--- Task objective ---
Lines below that hold the word "label" must be copied in full.

-- Material provided follows --

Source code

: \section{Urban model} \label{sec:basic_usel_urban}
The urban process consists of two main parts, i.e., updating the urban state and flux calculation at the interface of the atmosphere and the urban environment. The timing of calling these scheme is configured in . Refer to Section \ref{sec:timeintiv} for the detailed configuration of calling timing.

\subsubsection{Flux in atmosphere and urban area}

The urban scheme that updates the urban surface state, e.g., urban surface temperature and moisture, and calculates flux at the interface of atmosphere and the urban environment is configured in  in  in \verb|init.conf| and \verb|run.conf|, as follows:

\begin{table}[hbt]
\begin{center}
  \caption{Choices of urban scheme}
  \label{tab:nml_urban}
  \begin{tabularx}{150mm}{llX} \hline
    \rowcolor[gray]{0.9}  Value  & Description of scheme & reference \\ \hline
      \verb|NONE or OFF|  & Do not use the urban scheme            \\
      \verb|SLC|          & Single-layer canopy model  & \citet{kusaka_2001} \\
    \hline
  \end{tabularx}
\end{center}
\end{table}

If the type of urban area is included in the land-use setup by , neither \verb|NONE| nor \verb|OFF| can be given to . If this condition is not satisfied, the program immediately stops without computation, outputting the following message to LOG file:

-- Material provided concluded --
-- Material provided follows --

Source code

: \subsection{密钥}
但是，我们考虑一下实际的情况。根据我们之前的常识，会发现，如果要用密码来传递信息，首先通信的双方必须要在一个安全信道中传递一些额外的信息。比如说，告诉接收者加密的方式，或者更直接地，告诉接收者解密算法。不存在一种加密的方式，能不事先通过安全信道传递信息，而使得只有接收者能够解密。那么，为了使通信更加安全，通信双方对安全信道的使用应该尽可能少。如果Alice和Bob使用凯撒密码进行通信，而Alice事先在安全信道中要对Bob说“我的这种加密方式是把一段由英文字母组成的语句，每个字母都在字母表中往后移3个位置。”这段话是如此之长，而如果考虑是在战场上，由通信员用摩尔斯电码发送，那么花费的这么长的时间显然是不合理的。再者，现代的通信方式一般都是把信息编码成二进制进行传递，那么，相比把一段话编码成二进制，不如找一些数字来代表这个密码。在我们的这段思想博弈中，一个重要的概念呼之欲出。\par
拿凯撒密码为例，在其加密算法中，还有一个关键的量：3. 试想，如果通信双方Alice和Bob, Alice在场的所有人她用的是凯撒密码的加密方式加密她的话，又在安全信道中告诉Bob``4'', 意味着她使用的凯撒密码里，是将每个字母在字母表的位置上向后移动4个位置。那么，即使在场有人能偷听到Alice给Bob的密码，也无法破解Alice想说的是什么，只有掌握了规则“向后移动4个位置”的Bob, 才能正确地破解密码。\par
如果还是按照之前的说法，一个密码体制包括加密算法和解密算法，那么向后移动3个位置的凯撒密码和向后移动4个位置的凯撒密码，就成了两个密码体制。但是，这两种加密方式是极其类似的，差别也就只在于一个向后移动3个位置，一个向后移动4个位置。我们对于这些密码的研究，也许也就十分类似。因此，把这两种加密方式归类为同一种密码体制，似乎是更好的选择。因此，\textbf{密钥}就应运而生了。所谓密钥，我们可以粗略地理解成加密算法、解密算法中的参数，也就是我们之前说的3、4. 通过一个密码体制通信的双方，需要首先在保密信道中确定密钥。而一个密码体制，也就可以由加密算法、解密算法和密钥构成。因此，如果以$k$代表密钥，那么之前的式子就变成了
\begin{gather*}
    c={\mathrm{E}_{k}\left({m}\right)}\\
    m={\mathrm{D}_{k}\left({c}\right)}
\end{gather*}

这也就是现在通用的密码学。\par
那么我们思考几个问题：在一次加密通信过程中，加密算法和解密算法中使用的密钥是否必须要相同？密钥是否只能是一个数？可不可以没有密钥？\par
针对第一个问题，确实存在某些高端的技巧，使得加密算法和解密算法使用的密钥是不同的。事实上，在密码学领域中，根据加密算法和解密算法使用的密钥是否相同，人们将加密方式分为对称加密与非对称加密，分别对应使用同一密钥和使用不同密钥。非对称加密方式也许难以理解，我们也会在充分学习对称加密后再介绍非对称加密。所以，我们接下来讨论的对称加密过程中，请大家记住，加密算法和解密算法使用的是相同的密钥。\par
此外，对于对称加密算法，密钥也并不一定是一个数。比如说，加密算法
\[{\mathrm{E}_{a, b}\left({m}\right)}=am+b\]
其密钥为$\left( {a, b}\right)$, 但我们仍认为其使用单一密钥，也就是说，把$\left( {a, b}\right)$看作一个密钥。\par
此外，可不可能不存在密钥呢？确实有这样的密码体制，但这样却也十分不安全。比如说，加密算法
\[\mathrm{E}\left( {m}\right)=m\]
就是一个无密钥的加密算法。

-- Material provided concluded --

--- Written solution ---
: \section{Urban model} \label{sec:basic_usel_urban}
  \label{tab:nml_urban}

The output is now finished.